Testing environment: SQL 2014 Developer Edition
Recently, a friend brought up a requirement he was trying to
find solution for.
Scenario: A table
having a large varchar column besides many other columns with more than a
billion rows. Total table size touches 900 GB and has a primary clustered key. Users
need the varchar column only around month-end. Data is populated in the table,
including the big varchar column, before month end.
Requirement: Users
need the big varchar column only on 8 days around month-end. Basically, they don’t
need the large varchar column for 22 days in a month. However, due to it being
part of the table, there are few rows per page and so queries have to do a lot
of IO to get the required data. It is slowing down their queries besides
wasting memory. If somehow, they could get rid of this column for 22 days and
get it back for the 8 month-end days, it would serve the purpose. They do not
need to retain the varchar data after it is not required.
One solution is to create a non-clustered index that
included all columns but the large varchar column.
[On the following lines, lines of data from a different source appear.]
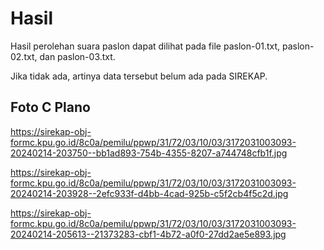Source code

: # Hasil

Hasil perolehan suara paslon dapat dilihat pada file paslon-01.txt, paslon-02.txt, dan paslon-03.txt.

Jika tidak ada, artinya data tersebut belum ada pada SIREKAP.

## Foto C Plano

https://sirekap-obj-formc.kpu.go.id/8c0a/pemilu/ppwp/31/72/03/10/03/3172031003093-20240214-203750--bb1ad893-754b-4355-8207-a744748cfb1f.jpg

https://sirekap-obj-formc.kpu.go.id/8c0a/pemilu/ppwp/31/72/03/10/03/3172031003093-20240214-203928--2efc933f-d4bb-4cad-925b-c5f2cb4f5c2d.jpg

https://sirekap-obj-formc.kpu.go.id/8c0a/pemilu/ppwp/31/72/03/10/03/3172031003093-20240214-205613--21373283-cbf1-4b72-a0f0-27dd2ae5e893.jpg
All queries except the ones
that query the big varchar column would use non-clustered index to fetch all
their data and so won’t touch the table. That would solve the reporting problem
but, it would increase the total table size by a significant amount.
Considering that they do not need to retain varchar column
data, another solution could be to drop the column when they don’t need it or
delete values in the column and rebuild clustered index. Both these operations
are super expensive and lock the table making it effectively unusable for long
time.
I am a fan of using Partitioned Views but I have always thought
of them mostly in terms of splitting data horizontally. After my friend brought
this problem to me, I thought if it is possible to use Vertical Partitioned
View as a solution to his requirement. Instead of splitting a table into
multiple small tables on row values, how about splitting them on column names. The
two or more smaller tables would all have same primary key. They could all be
joined together in a view and users could use the view to query, update, insert,
and delete data. For updates, deletes, and inserts, we would need to create instead
of triggers on the view. I am sure this is not without some positive and
negative performance impact based on the operation to be performed.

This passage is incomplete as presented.